De-skilling

I want to put in my tuppenceworth on the oft-heard curmudgeonly comment that woodturning isn’t skilled any more, that the new tools and gadgets make it all so easy that any tinpot hobbyist can soon put out half-decent stuff.

First of all, I can only think of one reason why this can be seen as a Bad Thing, and that is, power tools will all be so much scrap metal if a time should come when there is no longer any power. At that point the pre-industrial techniques will have to come out again, along with their associated learning curve. But at that point, the lack of people with ten thousand hours at the pole lathe turning perfectly straight rolling pins will be the least of our worries.

In the meantime, any hobbyist can buy the kit and pick up enough skill in a short time to turn out dishes and bowls, goblets and platters and other items of varying levels of beauty. And why not? If you can quickly learn how to make a serviceable item in the shape you want it, you immediately have scope for innovation and creativity that you didn’t have before. You can play with ideas for decorating your pieces, you can look at the forms and shapes all around you in a new way, you can experiment with incorporating different materials, you can do all these things right away.
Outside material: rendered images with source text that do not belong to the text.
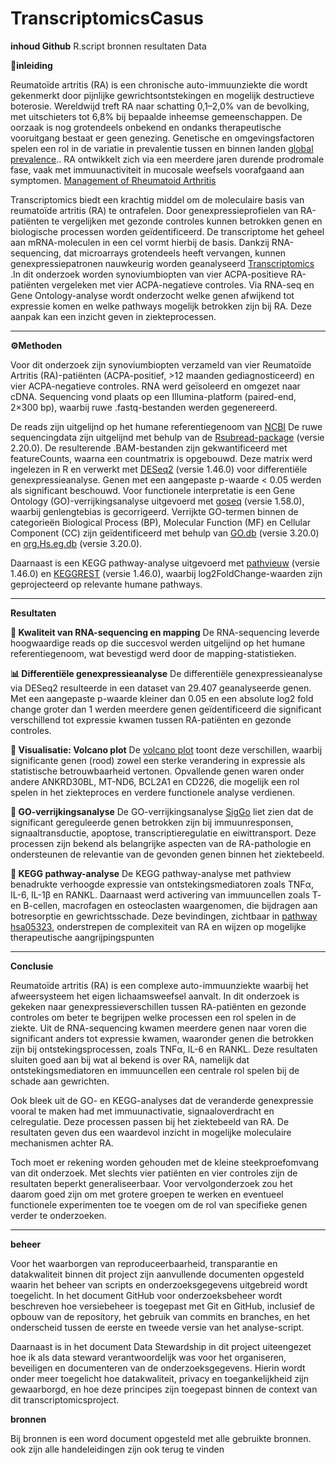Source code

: # TranscriptomicsCasus

**inhoud Github**
R.script
bronnen
resultaten
Data


**🧾inleiding**

Reumatoïde artritis (RA) is een chronische auto-immuunziekte die wordt gekenmerkt door pijnlijke gewrichtsontstekingen en mogelijk destructieve boterosie. Wereldwijd treft RA naar schatting 0,1–2,0% van de bevolking, met uitschieters tot 6,8% bij bepaalde inheemse gemeenschappen. De oorzaak is nog grotendeels onbekend en ondanks therapeutische vooruitgang bestaat er geen genezing. Genetische en omgevingsfactoren spelen een rol in de variatie in prevalentie tussen en binnen landen [global prevalence](https://link.springer.com/article/10.1007/s00296-020-04731-0).. RA ontwikkelt zich via een meerdere jaren durende prodromale fase, vaak met immuunactiviteit in mucosale weefsels voorafgaand aan symptomen. [Management of Rheumatoid Arthritis](https://www.mdpi.com/2073-4409/10/11/2857) 


Transcriptomics biedt een krachtig middel om de moleculaire basis van reumatoïde artritis (RA) te ontrafelen. Door genexpressieprofielen van RA-patiënten te vergelijken met gezonde controles kunnen betrokken genen en biologische processen worden geïdentificeerd. De transcriptome het geheel aan mRNA-moleculen in een cel vormt hierbij de basis. Dankzij RNA-sequencing, dat microarrays grotendeels heeft vervangen, kunnen genexpressiepatronen nauwkeurig worden geanalyseerd [Transcriptomics](https://www.sciencedirect.com/science/article/pii/S1367593112001585) .In dit onderzoek worden synoviumbiopten van vier ACPA-positieve RA-patiënten vergeleken met vier ACPA-negatieve controles. Via RNA-seq en Gene Ontology-analyse wordt onderzocht welke genen afwijkend tot expressie komen en welke pathways mogelijk betrokken zijn bij RA. Deze aanpak kan een inzicht geven in ziekteprocessen.



---

**⚙️Methoden**

Voor dit onderzoek zijn synoviumbiopten verzameld van vier Reumatoïde Artritis (RA)-patiënten (ACPA-positief, >12 maanden gediagnosticeerd) en vier ACPA-negatieve controles. RNA werd geïsoleerd en omgezet naar cDNA. Sequencing vond plaats op een Illumina-platform (paired-end, 2×300 bp), waarbij ruwe .fastq-bestanden werden gegenereerd.


De reads zijn uitgelijnd op het humane referentiegenoom van [NCBI](https://www.ncbi.nlm.nih.gov/datasets/genome/GCF_000001405.40/)  De ruwe sequencingdata zijn uitgelijnd met behulp van de [Rsubread-package](https://bioconductor.org/packages/release/bioc/html/Rsubread.html) (versie 2.20.0). De resulterende .BAM-bestanden zijn gekwantificeerd met featureCounts, waarna een countmatrix is opgebouwd. Deze matrix werd ingelezen in R en verwerkt met [DESeq2](https://bioconductor.org/packages/release/bioc/html/DESeq2.html) (versie 1.46.0) voor differentiële genexpressieanalyse. Genen met een aangepaste p-waarde < 0.05 werden als significant beschouwd.
Voor functionele interpretatie is een Gene Ontology (GO)-verrijkingsanalyse uitgevoerd met [goseq](https://bioconductor.org/packages/release/bioc/html/DESeq2.html) (versie 1.58.0), waarbij genlengtebias is gecorrigeerd. Verrijkte GO-termen binnen de categorieën Biological Process (BP), Molecular Function (MF) en Cellular Component (CC) zijn geïdentificeerd met behulp van [GO.db](https://bioconductor.org/packages/release/data/annotation/html/GO.db.html) (versie 3.20.0) en [org.Hs.eg.db](https://bioconductor.org/packages/release/data/annotation/html/org.Hs.eg.db.html) (versie 3.20.0).




Daarnaast is een KEGG pathway-analyse uitgevoerd met [pathvieuw](https://bioconductor.org/packages/release/bioc/html/pathview.html) (versie 1.46.0) en [KEGGREST](https://bioconductor.org/packages/release/bioc/html/KEGGREST.html) (versie 1.46.0), waarbij log2FoldChange-waarden zijn geprojecteerd op relevante humane pathways.

---


**Resultaten**

**🧬 Kwaliteit van RNA-sequencing en mapping**
De RNA-sequencing leverde hoogwaardige reads op die succesvol werden uitgelijnd op het humane referentiegenoom, wat bevestigd werd door de mapping-statistieken.


**📊 Differentiële genexpressieanalyse**
De differentiële genexpressieanalyse via DESeq2 resulteerde in een dataset van 29.407 geanalyseerde genen. Met een aangepaste p-waarde kleiner dan 0.05 en een absolute log2 fold change groter dan 1 werden meerdere genen geïdentificeerd die significant verschillend tot expressie kwamen tussen RA-patiënten en gezonde controles.


**🌋 Visualisatie: Volcano plot**
De [volcano plot](https://github.com/RebeccaDonker/TranscriptomicsCasus/blob/main/resultaten/volcano%20plot.png) toont deze verschillen, waarbij significante genen (rood) zowel een sterke verandering in expressie als statistische betrouwbaarheid vertonen. Opvallende genen waren onder andere ANKRD30BL, MT-ND6, BCL2A1 en CD226, die mogelijk een rol spelen in het ziekteproces en verdere functionele analyse verdienen.

**🧠 GO-verrijkingsanalyse**
De GO-verrijkingsanalyse [SigGo](https://github.com/RebeccaDonker/TranscriptomicsCasus/blob/main/resultaten/SigGo.txt) liet zien dat de significant gereguleerde genen betrokken zijn bij immuunresponsen, signaaltransductie, apoptose, transcriptieregulatie en eiwittransport. Deze processen zijn bekend als belangrijke aspecten van de RA-pathologie en ondersteunen de relevantie van de gevonden genen binnen het ziektebeeld.

**🧭 KEGG pathway-analyse**
De KEGG pathway-analyse met pathview benadrukte verhoogde expressie van ontstekingsmediatoren zoals TNFα, IL-6, IL-1β en RANKL. Daarnaast werd activering van immuuncellen zoals T- en B-cellen, macrofagen en osteoclasten waargenomen, die bijdragen aan botresorptie en gewrichtsschade. Deze bevindingen, zichtbaar in [pathway hsa05323](https://github.com/RebeccaDonker/TranscriptomicsCasus/blob/main/resultaten/hsa05323.pathview.png), onderstrepen de complexiteit van RA en wijzen op mogelijke therapeutische aangrijpingspunten


---

**Conclusie**


Reumatoïde artritis (RA) is een complexe auto-immuunziekte waarbij het afweersysteem het eigen lichaamsweefsel aanvalt. In dit onderzoek is gekeken naar genexpressieverschillen tussen RA-patiënten en gezonde controles om beter te begrijpen welke processen een rol spelen in de ziekte. Uit de RNA-sequencing kwamen meerdere genen naar voren die significant anders tot expressie kwamen, waaronder genen die betrokken zijn bij ontstekingsprocessen, zoals TNFα, IL-6 en RANKL. Deze resultaten sluiten goed aan bij wat al bekend is over RA, namelijk dat ontstekingsmediatoren en immuuncellen een centrale rol spelen bij de schade aan gewrichten.

Ook bleek uit de GO- en KEGG-analyses dat de veranderde genexpressie vooral te maken had met immuunactivatie, signaaloverdracht en celregulatie. Deze processen passen bij het ziektebeeld van RA. De resultaten geven dus een waardevol inzicht in mogelijke moleculaire mechanismen achter RA.

Toch moet er rekening worden gehouden met de kleine steekproefomvang van dit onderzoek. Met slechts vier patiënten en vier controles zijn de resultaten beperkt generaliseerbaar. Voor vervolgonderzoek zou het daarom goed zijn om met grotere groepen te werken en eventueel functionele experimenten toe te voegen om de rol van specifieke genen verder te onderzoeken.


---

**beheer**


Voor het waarborgen van reproduceerbaarheid, transparantie en datakwaliteit binnen dit project zijn aanvullende documenten opgesteld waarin het beheer van scripts en onderzoeksgegevens uitgebreid wordt toegelicht. In het document GitHub voor onderzoeksbeheer wordt beschreven hoe versiebeheer is toegepast met Git en GitHub, inclusief de opbouw van de repository, het gebruik van commits en branches, en het onderscheid tussen de eerste en tweede versie van het analyse-script.


Daarnaast is in het document Data Stewardship in dit project uiteengezet hoe ik als data steward verantwoordelijk was voor het organiseren, beveiligen en documenteren van de onderzoeksgegevens. Hierin wordt onder meer toegelicht hoe datakwaliteit, privacy en toegankelijkheid zijn gewaarborgd, en hoe deze principes zijn toegepast binnen de context van dit transcriptomicsproject.

**bronnen**


Bij bronnen is een word document opgesteld met alle gebruikte bronnen. ook zijn alle handeleidingen zijn ook terug te vinden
And when you go to the local woodturning club you soon recognise the ten thousand hours when you see it. The kit doesn’t make a master out of you. You still need to put in the time and the practice, and none of that time is wasted. The worst outcome is an expensive piece of firewood (bar any lapse in safety precautions, of course; we all have our near misses and the associated scars). In the meantime, you’ve had a chance to enjoy your lathe. It’s democratic, and the standard of work is inexorably rising.

And then there’s the other techniques you start to take an interest in: pewter, for instance, which is probably the first contact with molten metal that most of us encounter. Incorporating fibreglass resin or epoxy in your work. Learning about different kinds of adhesives. The ideas for turning your mistakes into features. The joy of seeing what a piece of relatively unpromising firewood can look like when shaped. And of course the brainwork of solving problems of practical geometry.

And what’s really lovely about woodturners is that they are always willing to share their skills and clever ideas with the rest of us. What’s not to like?

Perhaps your curmudgeon is simply envious.